---------- Information supplied ----------

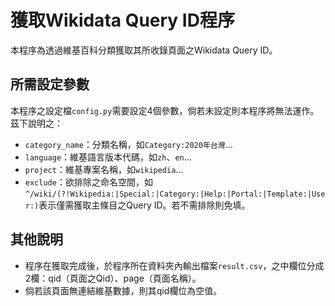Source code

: # 獲取Wikidata Query ID程序
本程序為透過維基百科分類獲取其所收錄頁面之Wikidata Query ID。

## 所需設定參數
本程序之設定檔`config.py`需要設定4個參數，倘若未設定則本程序將無法運作。茲下說明之：
* `category_name`：分類名稱，如`Category:2020年台灣`...
* `language`：維基語言版本代碼，如`zh`、`en`...
* `project`：維基專案名稱，如`wikipedia`...
* `exclude`：欲排除之命名空間，如`^/wiki/(?!Wikipedia:|Special:|Category:|Help:|Portal:|Template:|User:)`表示僅需獲取主條目之Query ID。若不需排除則免填。

## 其他說明
* 程序在獲取完成後，於程序所在資料夾內輸出檔案`result.csv`，之中欄位分成2欄：qid（頁面之Qid）、page（頁面名稱）。
* 倘若該頁面無連結維基數據，則其qid欄位為空值。
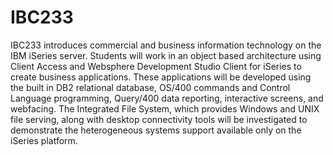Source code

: # IBC233
IBC233 introduces commercial and business information technology on the IBM iSeries server. Students will work in an object based architecture using Client Access and Websphere Development Studio Client for iSeries to create business applications. These applications will be developed using the built in DB2 relational database, OS/400 commands and Control Language programming, Query/400 data reporting, interactive screens, and webfacing. The Integrated File System, which provides Windows and UNIX file serving, along with desktop connectivity tools will be investigated to demonstrate the heterogeneous systems support available only on the iSeries platform. 
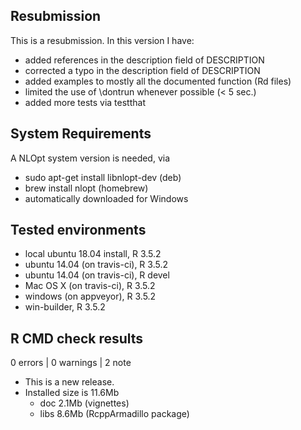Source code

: ## Resubmission

This is a resubmission. In this version I have:

- added references in the description field of DESCRIPTION
- corrected a typo in the description field of DESCRIPTION
- added examples to mostly all the documented function (Rd files)
- limited the use of \dontrun whenever possible (< 5 sec.)
- added more tests via testthat

## System Requirements

A NLOpt system version is needed, via 

- sudo apt-get install libnlopt-dev (deb)
- brew install nlopt (homebrew)
- automatically downloaded for Windows

## Tested environments

- local ubuntu 18.04 install, R 3.5.2
- ubuntu 14.04 (on travis-ci), R 3.5.2
- ubuntu 14.04 (on travis-ci), R devel
- Mac OS X (on travis-ci), R 3.5.2
- windows (on appveyor), R 3.5.2
- win-builder, R 3.5.2 

## R CMD check results

0 errors | 0 warnings | 2 note

* This is a new release.
* Installed size is 11.6Mb
    - doc 2.1Mb (vignettes)
    - libs 8.6Mb (RcppArmadillo package)

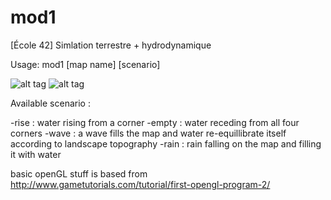 # mod1
[École 42] Simlation terrestre + hydrodynamique

Usage: mod1 [map name] [scenario]

![alt tag](https://raw.github.com/RhapsodySpade/mod1/master/screenshot1.png)
![alt tag](https://raw.github.com/RhapsodySpade/mod1/master/screenshot2.png)


Available scenario :

-rise : water rising from a corner
-empty : water receding from all four corners
-wave : a wave fills the map and water re-equillibrate itself according to landscape topography
-rain : rain falling on the map and filling it with water

basic openGL stuff is based from http://www.gametutorials.com/tutorial/first-opengl-program-2/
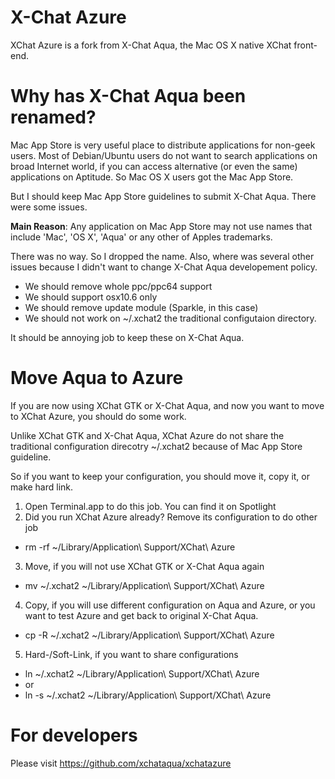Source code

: # X-Chat Azure

XChat Azure is a fork from X-Chat Aqua, the Mac OS X native XChat front-end.

# Why has X-Chat Aqua been renamed?

Mac App Store is very useful place to distribute applications for non-geek users. Most of Debian/Ubuntu users do not want to search applications on broad Internet world, if you can access alternative (or even the same) applications on Aptitude. So Mac OS X users got the Mac App Store.

But I should keep Mac App Store guidelines to submit X-Chat Aqua. There were some issues.

**Main Reason**: Any application on Mac App Store may not use names that include 'Mac', 'OS X', 'Aqua' or any other of Apples trademarks.

There was no way. So I dropped the name.
Also, where was several other issues because I didn't want to change X-Chat Aqua developement policy.

* We should remove whole ppc/ppc64 support
* We should support osx10.6 only
* We should remove update module (Sparkle, in this case)
* We should not work on ~/.xchat2 the traditional configutaion directory.

It should be annoying job to keep these on X-Chat Aqua.

# Move Aqua to Azure

If you are now using XChat GTK or X-Chat Aqua, and now you want to move to XChat Azure, you should do some work.

Unlike XChat GTK and X-Chat Aqua, XChat Azure do not share the traditional configuration direcotry ~/.xchat2 because of Mac App Store guideline.

So if you want to keep your configuration, you should move it, copy it, or make hard link.

1. Open Terminal.app to do this job. You can find it on Spotlight
2. Did you run XChat Azure already? Remove its configuration to do other job
  * rm -rf ~/Library/Application\ Support/XChat\ Azure
3. Move, if you will not use XChat GTK or X-Chat Aqua again
  * mv ~/.xchat2 ~/Library/Application\ Support/XChat\ Azure
4. Copy, if you will use different configuration on Aqua and Azure, or you want to test Azure and get back to original X-Chat Aqua.
  * cp -R ~/.xchat2 ~/Library/Application\ Support/XChat\ Azure
5. Hard-/Soft-Link, if you want to share configurations
  * ln ~/.xchat2 ~/Library/Application\ Support/XChat\ Azure
  * or
  * ln -s ~/.xchat2 ~/Library/Application\ Support/XChat\ Azure

# For developers

Please visit https://github.com/xchataqua/xchatazure
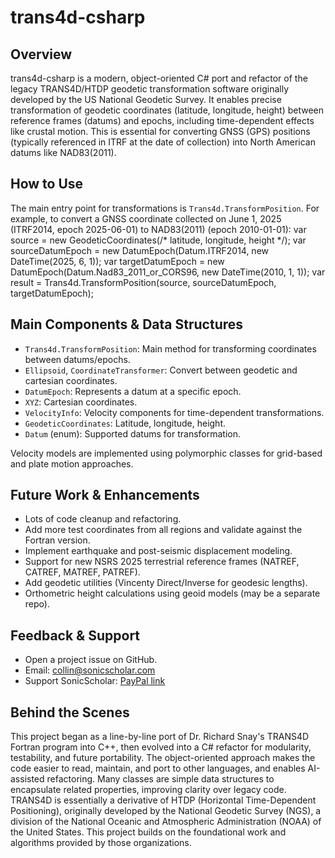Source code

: # trans4d-csharp

## Overview

trans4d-csharp is a modern, object-oriented C# port and refactor of the legacy TRANS4D/HTDP geodetic transformation software originally developed by the US National Geodetic Survey. It enables precise transformation of geodetic coordinates (latitude, longitude, height) between reference frames (datums) and epochs, including time-dependent effects like crustal motion. This is essential for converting GNSS (GPS) positions (typically referenced in ITRF at the date of collection) into North American datums like NAD83(2011).

## How to Use

The main entry point for transformations is `Trans4d.TransformPosition`. For example, to convert a GNSS coordinate collected on June 1, 2025 (ITRF2014, epoch 2025-06-01) to NAD83(2011) (epoch 2010-01-01):
var source = new GeodeticCoordinates(/* latitude, longitude, height */);
var sourceDatumEpoch = new DatumEpoch(Datum.ITRF2014, new DateTime(2025, 6, 1));
var targetDatumEpoch = new DatumEpoch(Datum.Nad83_2011_or_CORS96, new DateTime(2010, 1, 1));
var result = Trans4d.TransformPosition(source, sourceDatumEpoch, targetDatumEpoch);


## Main Components & Data Structures

- `Trans4d.TransformPosition`: Main method for transforming coordinates between datums/epochs.
- `Ellipsoid`, `CoordinateTransformer`: Convert between geodetic and cartesian coordinates.
- `DatumEpoch`: Represents a datum at a specific epoch.
- `XYZ`: Cartesian coordinates.
- `VelocityInfo`: Velocity components for time-dependent transformations.
- `GeodeticCoordinates`: Latitude, longitude, height.
- `Datum` (enum): Supported datums for transformation.

Velocity models are implemented using polymorphic classes for grid-based and plate motion approaches.

## Future Work & Enhancements

- Lots of code cleanup and refactoring.
- Add more test coordinates from all regions and validate against the Fortran version.
- Implement earthquake and post-seismic displacement modeling.
- Support for new NSRS 2025 terrestrial reference frames (NATREF, CATREF, MATREF, PATREF).
- Add geodetic utilities (Vincenty Direct/Inverse for geodesic lengths).
- Orthometric height calculations using geoid models (may be a separate repo).

## Feedback & Support

- Open a project issue on GitHub.
- Email: collin@sonicscholar.com
- Support SonicScholar: [PayPal link](https://www.paypal.com/ncp/payment/7XJN5H2M6TZJL)

## Behind the Scenes

This project began as a line-by-line port of Dr. Richard Snay's TRANS4D Fortran program into C++, then evolved into a C# refactor for modularity, testability, and future portability. The object-oriented approach makes the code easier to read, maintain, and port to other languages, and enables AI-assisted refactoring. Many classes are simple data structures to encapsulate related properties, improving clarity over legacy code.
TRANS4D is essentially a derivative of HTDP (Horizontal Time-Dependent Positioning), originally developed by the National Geodetic Survey (NGS), a division of the National Oceanic and Atmospheric Administration (NOAA) of the United States. This project builds on the foundational work and algorithms provided by those organizations.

----------

What you are asked to do.
Exact reproduction of the entries above is required, with pictures excluded.

Answer to this task.
Source code

: # 獲取Wikidata Query ID程序
本程序為透過維基百科分類獲取其所收錄頁面之Wikidata Query ID。

## 所需設定參數
本程序之設定檔`config.py`需要設定4個參數，倘若未設定則本程序將無法運作。茲下說明之：
* `category_name`：分類名稱，如`Category:2020年台灣`...
* `language`：維基語言版本代碼，如`zh`、`en`...
* `project`：維基專案名稱，如`wikipedia`...
* `exclude`：欲排除之命名空間，如`^/wiki/(?!Wikipedia:|Special:|Category:|Help:|Portal:|Template:|User:)`表示僅需獲取主條目之Query ID。若不需排除則免填。

## 其他說明
* 程序在獲取完成後，於程序所在資料夾內輸出檔案`result.csv`，之中欄位分成2欄：qid（頁面之Qid）、page（頁面名稱）。
* 倘若該頁面無連結維基數據，則其qid欄位為空值。
Source code

: # IBC233
IBC233 introduces commercial and business information technology on the IBM iSeries server. Students will work in an object based architecture using Client Access and Websphere Development Studio Client for iSeries to create business applications. These applications will be developed using the built in DB2 relational database, OS/400 commands and Control Language programming, Query/400 data reporting, interactive screens, and webfacing. The Integrated File System, which provides Windows and UNIX file serving, along with desktop connectivity tools will be investigated to demonstrate the heterogeneous systems support available only on the iSeries platform. 
Source code

: ## Resubmission

This is a resubmission. In this version I have:

- added references in the description field of DESCRIPTION
- corrected a typo in the description field of DESCRIPTION
- added examples to mostly all the documented function (Rd files)
- limited the use of \dontrun whenever possible (< 5 sec.)
- added more tests via testthat

## System Requirements

A NLOpt system version is needed, via 

- sudo apt-get install libnlopt-dev (deb)
- brew install nlopt (homebrew)
- automatically downloaded for Windows

## Tested environments

- local ubuntu 18.04 install, R 3.5.2
- ubuntu 14.04 (on travis-ci), R 3.5.2
- ubuntu 14.04 (on travis-ci), R devel
- Mac OS X (on travis-ci), R 3.5.2
- windows (on appveyor), R 3.5.2
- win-builder, R 3.5.2 

## R CMD check results

0 errors | 0 warnings | 2 note

* This is a new release.
* Installed size is 11.6Mb
    - doc 2.1Mb (vignettes)
    - libs 8.6Mb (RcppArmadillo package)

 # mod1
[École 42] Simlation terrestre + hydrodynamique

Usage: mod1 [map name] [scenario]

![alt tag](https://raw.github.com/RhapsodySpade/mod1/master/screenshot1.png)
![alt tag](https://raw.github.com/RhapsodySpade/mod1/master/screenshot2.png)


Available scenario :

-rise : water rising from a corner
-empty : water receding from all four corners
-wave : a wave fills the map and water re-equillibrate itself according to landscape topography
-rain : rain falling on the map and filling it with water

basic openGL stuff is based from http://www.gametutorials.com/tutorial/first-opengl-program-2/
Source code

: # X-Chat Azure

XChat Azure is a fork from X-Chat Aqua, the Mac OS X native XChat front-end.

# Why has X-Chat Aqua been renamed?

Mac App Store is very useful place to distribute applications for non-geek users. Most of Debian/Ubuntu users do not want to search applications on broad Internet world, if you can access alternative (or even the same) applications on Aptitude. So Mac OS X users got the Mac App Store.

But I should keep Mac App Store guidelines to submit X-Chat Aqua. There were some issues.

**Main Reason**: Any application on Mac App Store may not use names that include 'Mac', 'OS X', 'Aqua' or any other of Apples trademarks.

There was no way. So I dropped the name.
Also, where was several other issues because I didn't want to change X-Chat Aqua developement policy.

* We should remove whole ppc/ppc64 support
* We should support osx10.6 only
* We should remove update module (Sparkle, in this case)
* We should not work on ~/.xchat2 the traditional configutaion directory.

It should be annoying job to keep these on X-Chat Aqua.

# Move Aqua to Azure

If you are now using XChat GTK or X-Chat Aqua, and now you want to move to XChat Azure, you should do some work.

Unlike XChat GTK and X-Chat Aqua, XChat Azure do not share the traditional configuration direcotry ~/.xchat2 because of Mac App Store guideline.

So if you want to keep your configuration, you should move it, copy it, or make hard link.

1. Open Terminal.app to do this job. You can find it on Spotlight
2. Did you run XChat Azure already? Remove its configuration to do other job
  * rm -rf ~/Library/Application\ Support/XChat\ Azure
3. Move, if you will not use XChat GTK or X-Chat Aqua again
  * mv ~/.xchat2 ~/Library/Application\ Support/XChat\ Azure
4. Copy, if you will use different configuration on Aqua and Azure, or you want to test Azure and get back to original X-Chat Aqua.
  * cp -R ~/.xchat2 ~/Library/Application\ Support/XChat\ Azure
5. Hard-/Soft-Link, if you want to share configurations
  * ln ~/.xchat2 ~/Library/Application\ Support/XChat\ Azure
  * or
  * ln -s ~/.xchat2 ~/Library/Application\ Support/XChat\ Azure

# For developers

Please visit https://github.com/xchataqua/xchatazure
Source code

: # trans4d-csharp

## Overview

trans4d-csharp is a modern, object-oriented C# port and refactor of the legacy TRANS4D/HTDP geodetic transformation software originally developed by the US National Geodetic Survey. It enables precise transformation of geodetic coordinates (latitude, longitude, height) between reference frames (datums) and epochs, including time-dependent effects like crustal motion. This is essential for converting GNSS (GPS) positions (typically referenced in ITRF at the date of collection) into North American datums like NAD83(2011).

## How to Use

The main entry point for transformations is `Trans4d.TransformPosition`. For example, to convert a GNSS coordinate collected on June 1, 2025 (ITRF2014, epoch 2025-06-01) to NAD83(2011) (epoch 2010-01-01):
var source = new GeodeticCoordinates(/* latitude, longitude, height */);
var sourceDatumEpoch = new DatumEpoch(Datum.ITRF2014, new DateTime(2025, 6, 1));
var targetDatumEpoch = new DatumEpoch(Datum.Nad83_2011_or_CORS96, new DateTime(2010, 1, 1));
var result = Trans4d.TransformPosition(source, sourceDatumEpoch, targetDatumEpoch);


## Main Components & Data Structures

- `Trans4d.TransformPosition`: Main method for transforming coordinates between datums/epochs.
- `Ellipsoid`, `CoordinateTransformer`: Convert between geodetic and cartesian coordinates.
- `DatumEpoch`: Represents a datum at a specific epoch.
- `XYZ`: Cartesian coordinates.
- `VelocityInfo`: Velocity components for time-dependent transformations.
- `GeodeticCoordinates`: Latitude, longitude, height.
- `Datum` (enum): Supported datums for transformation.

Velocity models are implemented using polymorphic classes for grid-based and plate motion approaches.

## Future Work & Enhancements

- Lots of code cleanup and refactoring.
- Add more test coordinates from all regions and validate against the Fortran version.
- Implement earthquake and post-seismic displacement modeling.
- Support for new NSRS 2025 terrestrial reference frames (NATREF, CATREF, MATREF, PATREF).
- Add geodetic utilities (Vincenty Direct/Inverse for geodesic lengths).
- Orthometric height calculations using geoid models (may be a separate repo).

## Feedback & Support

- Open a project issue on GitHub.
- Email: collin@sonicscholar.com
- Support SonicScholar: [PayPal link](https://www.paypal.com/ncp/payment/7XJN5H2M6TZJL)

## Behind the Scenes

This project began as a line-by-line port of Dr. Richard Snay's TRANS4D Fortran program into C++, then evolved into a C# refactor for modularity, testability, and future portability. The object-oriented approach makes the code easier to read, maintain, and port to other languages, and enables AI-assisted refactoring. Many classes are simple data structures to encapsulate related properties, improving clarity over legacy code.
TRANS4D is essentially a derivative of HTDP (Horizontal Time-Dependent Positioning), originally developed by the National Geodetic Survey (NGS), a division of the National Oceanic and Atmospheric Administration (NOAA) of the United States. This project builds on the foundational work and algorithms provided by those organizations.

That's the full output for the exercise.